Tell your healthcare provider all
you can about the timing of the pain and other symptoms related to eating, sleeping,
sexual activity, and movement. This can help with a diagnosis.

The healthcare provider will give
you a physical and pelvic exam. You may have tests such as:

  • Blood tests
  • Pregnancy test
  • Urinalysis
  • Culture of cells from the cervix

You may also have tests such as:

  • Ultrasound. This test uses
    high-frequency sound waves to create an image of organs.
  • CT scan. This is an imaging test
    that uses X-rays and a computer to make detailed images of the body. A CT scan shows
    details of the bones, muscles, fat, and organs, and any abnormalities that may not
    show up on an ordinary X-ray.
  • MRI. A noninvasive procedure that
    produces a 2-D view of an internal organ or structure.
  • Laparoscopy. A minor surgical
    procedure in which a laparoscope, a thin tube with a lens and a light, is inserted
    into an incision in the abdominal wall. Using the laparoscope to see into the pelvic
    area, the healthcare provider can determine the locations, extent, and size of any
    endometrial growths.
  • X-ray. A small amount of radiation
    is used to produce images of bones and internal organs onto film.
  • Colonoscopy. In this test, the
    healthcare provider can view the entire length of the large intestine. It can often
    help find growths, inflamed tissue, ulcers, and bleeding. It is done by putting a
    long, flexible, lighted tube (colonoscope) in the rectum and up into the colon. The
    colonoscope lets the healthcare provider see the lining of the colon, remove tissue
    to test, and treat some problems that are found.
  • Sigmoidoscopy. This test lets the
    healthcare provider examine the inside of a part of the large intestine. It can find
    the causes of diarrhea, abdominal pain, constipation, abnormal growths, and bleeding.
    A short, flexible, lighted tube (sigmoidoscope) is put into the rectum. The scope
    blows air into the intestine to inflate it and make viewing the inside easier.

Treatment may include:

  • Antibiotics
  • Anti-inflammatory medicines
  • Pain medicines
  • Muscle relaxants
  • Relaxation exercises
  • Birth control pills
  • Surgery
  • Physical therapy
  • Trigger point injections
  • Botox
  • Neuromodulators

If a physical cause can’t be found,
your healthcare provider may refer you for counseling. This can help you cope with
chronic pain. In other cases, you may benefit from:

  • Nutrition changes
  • Environmental changes
  • Physical therapy
  • Pain management
  • Pelvic pain is a common problem in
    women. Its cause is often unclear.
  • Pain can be acute or chronic.
  • Treatment will depend on the cause, as
    found by the physical exam and tests.
  • Treatment may include medicines,
    surgery, physical therapy, or pain management.

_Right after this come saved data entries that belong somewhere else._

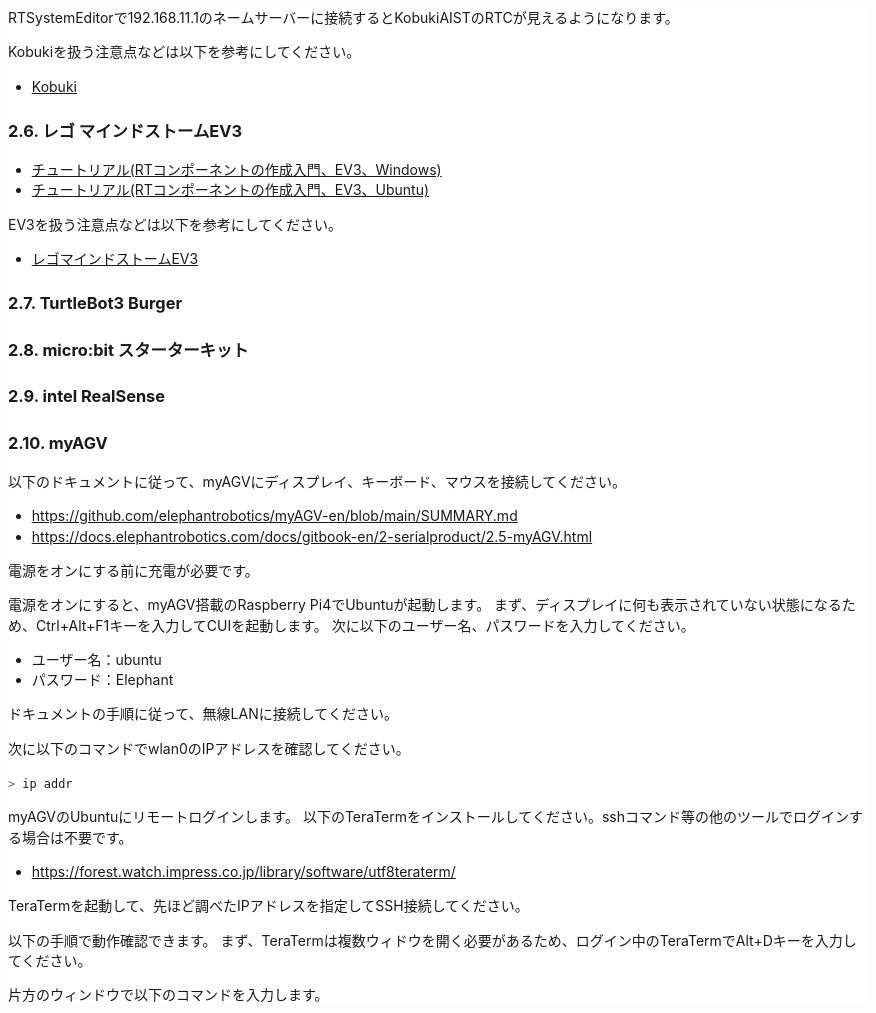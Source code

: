 RTSystemEditorで192.168.11.1のネームサーバーに接続するとKobukiAISTのRTCが見えるようになります。

Kobukiを扱う注意点などは以下を参考にしてください。

- [Kobuki](https://openrtm.org/openrtm/ja/tutorial/ubiquitous_2017_robot_kobuki)

### 2.6. レゴ マインドストームEV3


- [チュートリアル(RTコンポーネントの作成入門、EV3、Windows)](https://openrtm.org/openrtm/ja/doc/casestudy/lego_mindstorm/llego_rtm_seminar/tutorial_ev3_win)
- [チュートリアル(RTコンポーネントの作成入門、EV3、Ubuntu)](https://openrtm.org/openrtm/ja/doc/casestudy/lego_mindstorm/lego_rtm_seminar/tutorial_ev3_ubuntu)

EV3を扱う注意点などは以下を参考にしてください。

- [レゴマインドストームEV3](https://openrtm.org/openrtm/ja/tutorial/ubiquitous_2017_robot_ev3)

### 2.7. TurtleBot3 Burger

### 2.8. micro:bit スターターキット

### 2.9. intel RealSense

### 2.10. myAGV
以下のドキュメントに従って、myAGVにディスプレイ、キーボード、マウスを接続してください。

- https://github.com/elephantrobotics/myAGV-en/blob/main/SUMMARY.md
- https://docs.elephantrobotics.com/docs/gitbook-en/2-serialproduct/2.5-myAGV.html

電源をオンにする前に充電が必要です。

電源をオンにすると、myAGV搭載のRaspberry Pi4でUbuntuが起動します。
まず、ディスプレイに何も表示されていない状態になるため、Ctrl+Alt+F1キーを入力してCUIを起動します。
次に以下のユーザー名、パスワードを入力してください。

- ユーザー名：ubuntu
- パスワード：Elephant

ドキュメントの手順に従って、無線LANに接続してください。

次に以下のコマンドでwlan0のIPアドレスを確認してください。

```bash
> ip addr
```

myAGVのUbuntuにリモートログインします。
以下のTeraTermをインストールしてください。sshコマンド等の他のツールでログインする場合は不要です。

- https://forest.watch.impress.co.jp/library/software/utf8teraterm/

TeraTermを起動して、先ほど調べたIPアドレスを指定してSSH接続してください。

以下の手順で動作確認できます。
まず、TeraTermは複数ウィドウを開く必要があるため、ログイン中のTeraTermでAlt+Dキーを入力してください。

片方のウィンドウで以下のコマンドを入力します。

Tips to help you get the most from a visit to your healthcare provider:

  • Know the reason for your visit and what you want to happen.
  • Before your visit, write down questions you want answered.
  • Bring someone with you to help you ask questions and remember what your provider tells
    you.
  • At the visit, write down the name of a
    new diagnosis and any new medicines, treatments, or tests. Also write down any new
    instructions your provider gives you.
  • Know why a new medicine or treatment is prescribed, and how it will help you. Also
    know what the side effects are.
  • Ask if your condition can be treated in other ways.
  • Know why a test or procedure is recommended and what the results could mean.
  • Know what to expect if you do not take the medicine or have the test or procedure.
  • If you have a follow-up appointment, write down the date, time, and purpose for that
    visit.
  • Know how you can contact your provider if you have questions.